Collection entries
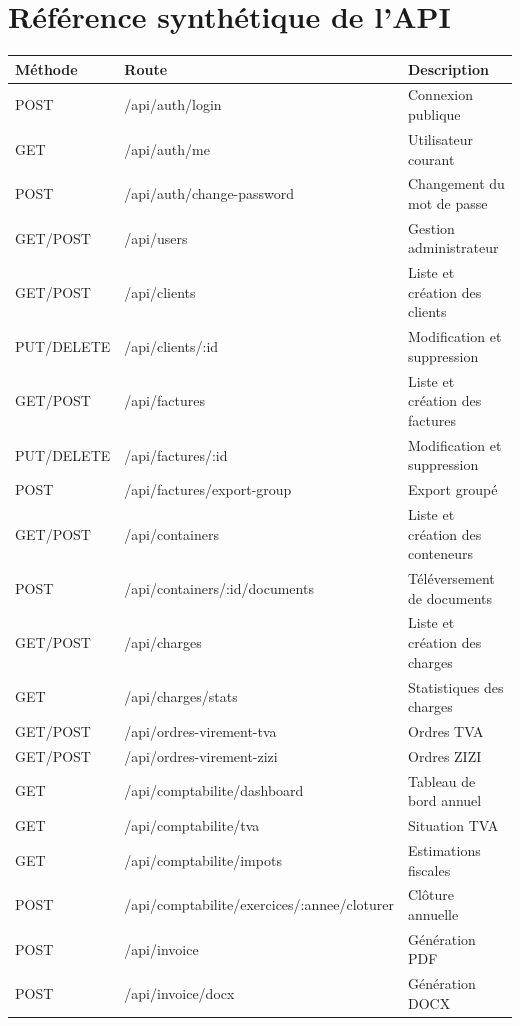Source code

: \documentclass[12pt,a4paper,oneside]{report}
\begin{document}
\chapter{Référence synthétique de l'API}
\begin{longtable}{p{1.7cm}p{7.2cm}p{6cm}}
\toprule \textbf{Méthode} & \textbf{Route} & \textbf{Description}\\ \midrule
POST & /api/auth/login & Connexion publique\\
GET & /api/auth/me & Utilisateur courant\\
POST & /api/auth/change-password & Changement du mot de passe\\
GET/POST & /api/users & Gestion administrateur\\
GET/POST & /api/clients & Liste et création des clients\\
PUT/DELETE & /api/clients/:id & Modification et suppression\\
GET/POST & /api/factures & Liste et création des factures\\
PUT/DELETE & /api/factures/:id & Modification et suppression\\
POST & /api/factures/export-group & Export groupé\\
GET/POST & /api/containers & Liste et création des conteneurs\\
POST & /api/containers/:id/documents & Téléversement de documents\\
GET/POST & /api/charges & Liste et création des charges\\
GET & /api/charges/stats & Statistiques des charges\\
GET/POST & /api/ordres-virement-tva & Ordres TVA\\
GET/POST & /api/ordres-virement-zizi & Ordres ZIZI\\
GET & /api/comptabilite/dashboard & Tableau de bord annuel\\
GET & /api/comptabilite/tva & Situation TVA\\
GET & /api/comptabilite/impots & Estimations fiscales\\
POST & /api/comptabilite/exercices/:annee/cloturer & Clôture annuelle\\
POST & /api/invoice & Génération PDF\\
POST & /api/invoice/docx & Génération DOCX\\
\bottomrule
\end{longtable}
\end{document}
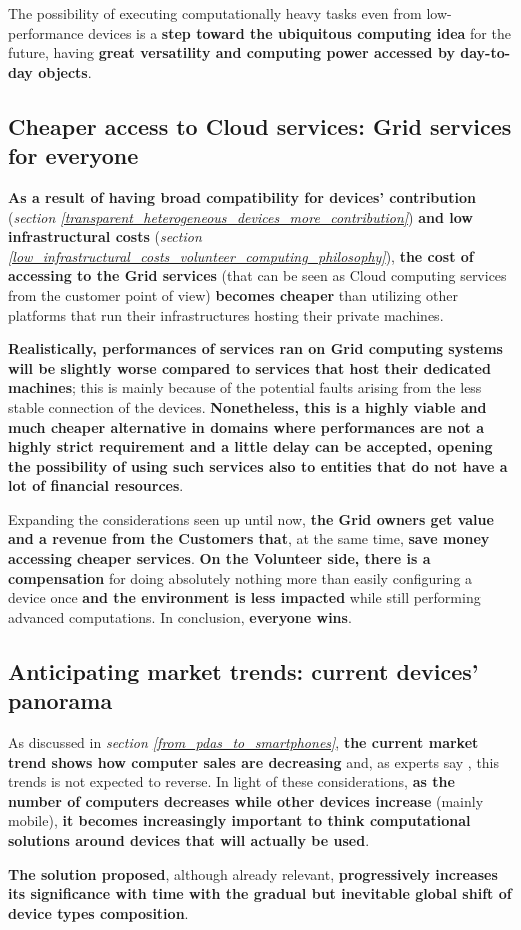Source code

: The possibility of executing computationally heavy tasks even from low-performance devices is a \textbf{step toward the ubiquitous computing idea} for the future, having \textbf{great versatility and computing power accessed by day-to-day objects}.

\subsection{Cheaper access to Cloud services: Grid services for everyone}\label{cheaper_access_to_cloud_services}
\textbf{As a result of having broad compatibility for devices' contribution} (\textit{section \ref{transparent_heterogeneous_devices_more_contribution}}) \textbf{and low infrastructural costs} (\textit{section \ref{low_infrastructural_costs_volunteer_computing_philosophy}}), \textbf{the cost of accessing to the Grid services} (that can be seen as Cloud computing services from the customer point of view) \textbf{becomes cheaper} than utilizing other platforms that run their infrastructures hosting their private machines.

\textbf{Realistically, performances of services ran on Grid computing systems will be slightly worse compared to services that host their dedicated machines}; this is mainly because of the potential faults arising from the less stable connection of the devices. \textbf{Nonetheless, this is a highly viable and much cheaper alternative in domains where performances are not a highly strict requirement and a little delay can be accepted, opening the possibility of using such services also to entities that do not have a lot of financial resources}.

Expanding the considerations seen up until now, \textbf{the Grid owners get value and a revenue from the Customers that}, at the same time, \textbf{save money accessing cheaper services}. \textbf{On the Volunteer side, there is a compensation} for doing absolutely nothing more than easily configuring a device once \textbf{and the environment is less impacted} while still performing advanced computations. In conclusion, \textbf{everyone wins}. 

\subsection{Anticipating market trends: current devices' panorama}
As discussed in \textit{section \ref{from_pdas_to_smartphones}}, \textbf{the current market trend shows how computer sales are decreasing} and, as experts say \cite{smartphones_sales}, this trends is not expected to reverse. In light of these considerations, \textbf{as the number of computers decreases while other devices increase} (mainly mobile), \textbf{it becomes increasingly important to think computational solutions around devices that will actually be used}.

\textbf{The solution proposed}, although already relevant, \textbf{progressively increases its significance with time with the gradual but inevitable global shift of device types composition}.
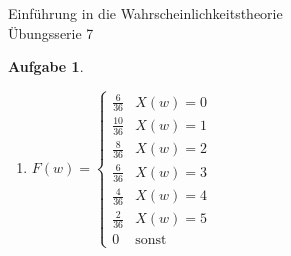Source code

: \documentclass[11pt]{article}
\theoremstyle{break}
\newtheorem{task}{Aufgabe}
\begin{document}
\begin{center}
\Large{Einführung in die Wahrscheinlichkeitstheorie}\\
\large{Übungsserie 7}
\end{center}
\setcounter{task}{1}
\begin{task}
    \hfill\vspace{-5mm}
    \begin{enumerate}[label={(\alph*)}]
        \item $F(w) = \begin{cases}
            \frac{6}{36} & X(w) = 0\\
            \frac{10}{36} & X(w) = 1\\
            \frac{8}{36} & X(w) = 2\\
            \frac{6}{36} & X(w) = 3\\
            \frac{4}{36} & X(w) = 4\\
            \frac{2}{36} & X(w) = 5\\
            0 & \text{sonst}
        \end{cases}$
    \end{enumerate}
\end{task}
\end{document}
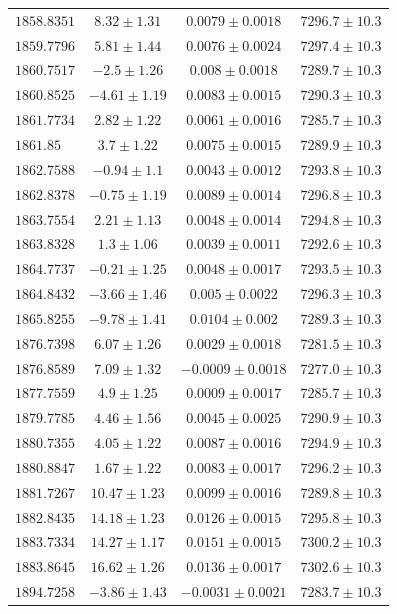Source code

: \documentclass[fleqn,usenatbib]{mnras}
\begin{document}
\begin{table}
\begin{tabular}{lccc}
$1858.8351$ & $8.32\pm1.31$ & $0.0079\pm0.0018$ & $7296.7\pm10.3$ \\
$1859.7796$ & $5.81\pm1.44$ & $0.0076\pm0.0024$ & $7297.4\pm10.3$ \\
$1860.7517$ & $-2.5\pm1.26$ & $0.008\pm0.0018$ & $7289.7\pm10.3$ \\
$1860.8525$ & $-4.61\pm1.19$ & $0.0083\pm0.0015$ & $7290.3\pm10.3$ \\
$1861.7734$ & $2.82\pm1.22$ & $0.0061\pm0.0016$ & $7285.7\pm10.3$ \\
$1861.85$ & $3.7\pm1.22$ & $0.0075\pm0.0015$ & $7289.9\pm10.3$ \\
$1862.7588$ & $-0.94\pm1.1$ & $0.0043\pm0.0012$ & $7293.8\pm10.3$ \\
$1862.8378$ & $-0.75\pm1.19$ & $0.0089\pm0.0014$ & $7296.8\pm10.3$ \\
$1863.7554$ & $2.21\pm1.13$ & $0.0048\pm0.0014$ & $7294.8\pm10.3$ \\
$1863.8328$ & $1.3\pm1.06$ & $0.0039\pm0.0011$ & $7292.6\pm10.3$ \\
$1864.7737$ & $-0.21\pm1.25$ & $0.0048\pm0.0017$ & $7293.5\pm10.3$ \\
$1864.8432$ & $-3.66\pm1.46$ & $0.005\pm0.0022$ & $7296.3\pm10.3$ \\
$1865.8255$ & $-9.78\pm1.41$ & $0.0104\pm0.002$ & $7289.3\pm10.3$ \\
$1876.7398$ & $6.07\pm1.26$ & $0.0029\pm0.0018$ & $7281.5\pm10.3$ \\
$1876.8589$ & $7.09\pm1.32$ & $-0.0009\pm0.0018$ & $7277.0\pm10.3$ \\
$1877.7559$ & $4.9\pm1.25$ & $0.0009\pm0.0017$ & $7285.7\pm10.3$ \\
$1879.7785$ & $4.46\pm1.56$ & $0.0045\pm0.0025$ & $7290.9\pm10.3$ \\
$1880.7355$ & $4.05\pm1.22$ & $0.0087\pm0.0016$ & $7294.9\pm10.3$ \\
$1880.8847$ & $1.67\pm1.22$ & $0.0083\pm0.0017$ & $7296.2\pm10.3$ \\
$1881.7267$ & $10.47\pm1.23$ & $0.0099\pm0.0016$ & $7289.8\pm10.3$ \\
$1882.8435$ & $14.18\pm1.23$ & $0.0126\pm0.0015$ & $7295.8\pm10.3$ \\
$1883.7334$ & $14.27\pm1.17$ & $0.0151\pm0.0015$ & $7300.2\pm10.3$ \\
$1883.8645$ & $16.62\pm1.26$ & $0.0136\pm0.0017$ & $7302.6\pm10.3$ \\
$1894.7258$ & $-3.86\pm1.43$ & $-0.0031\pm0.0021$ & $7283.7\pm10.3$ \\

\end{tabular}
\end{table}
\end{document}
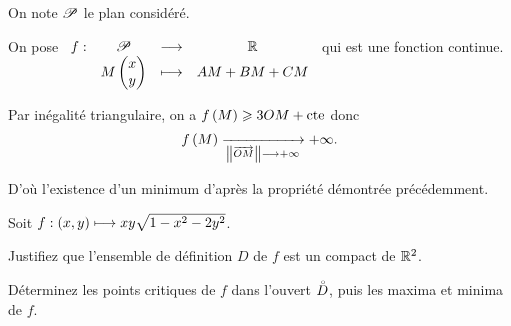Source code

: \begin{corr}[Exemple]
On note \(\mathscr{P}\) le plan considéré.

On pose \(\begin{array}[t]{cccc}f : & \mathscr{P} & \longrightarrow & \mathbb{R} \\ & M\begin{pmatrix}x\\y\end{pmatrix} & \longmapsto & AM+BM+CM\end{array}\) qui est une fonction continue.

Par inégalité triangulaire, on a \(f\left(M\right)\geqslant3OM+\mathrm{cte}\) donc \[f\paren{M}\tendqd{\norme{\overrightarrow{OM}}\to\pinf}\pinf.\]

D'où l'existence d'un minimum d'après la propriété démontrée précédemment.
\end{corr}

\begin{exo}
Soit \(f:\left(x,y\right)\longmapsto xy\sqrt{1-x^2-2y^2}\).

Justifiez que l'ensemble de définition \(D\) de \(f\) est un compact de \(\mathbb{R}^2\).

Déterminez les points critiques de \(f\) dans l'ouvert \(\accentset{\circ}{D}\), puis les maxima et minima de \(f\).
\end{exo}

#### [WHAT THIS TASK INVOLVES]
The answer must consist of every line above that holds the string "machines", copied exactly.

#### [SOLUTION FOR THIS EXERCISE]
\textbf{As a result of having broad compatibility for devices' contribution} (\textit{section \ref{transparent_heterogeneous_devices_more_contribution}}) \textbf{and low infrastructural costs} (\textit{section \ref{low_infrastructural_costs_volunteer_computing_philosophy}}), \textbf{the cost of accessing to the Grid services} (that can be seen as Cloud computing services from the customer point of view) \textbf{becomes cheaper} than utilizing other platforms that run their infrastructures hosting their private machines.
\textbf{Realistically, performances of services ran on Grid computing systems will be slightly worse compared to services that host their dedicated machines}; this is mainly because of the potential faults arising from the less stable connection of the devices. \textbf{Nonetheless, this is a highly viable and much cheaper alternative in domains where performances are not a highly strict requirement and a little delay can be accepted, opening the possibility of using such services also to entities that do not have a lot of financial resources}.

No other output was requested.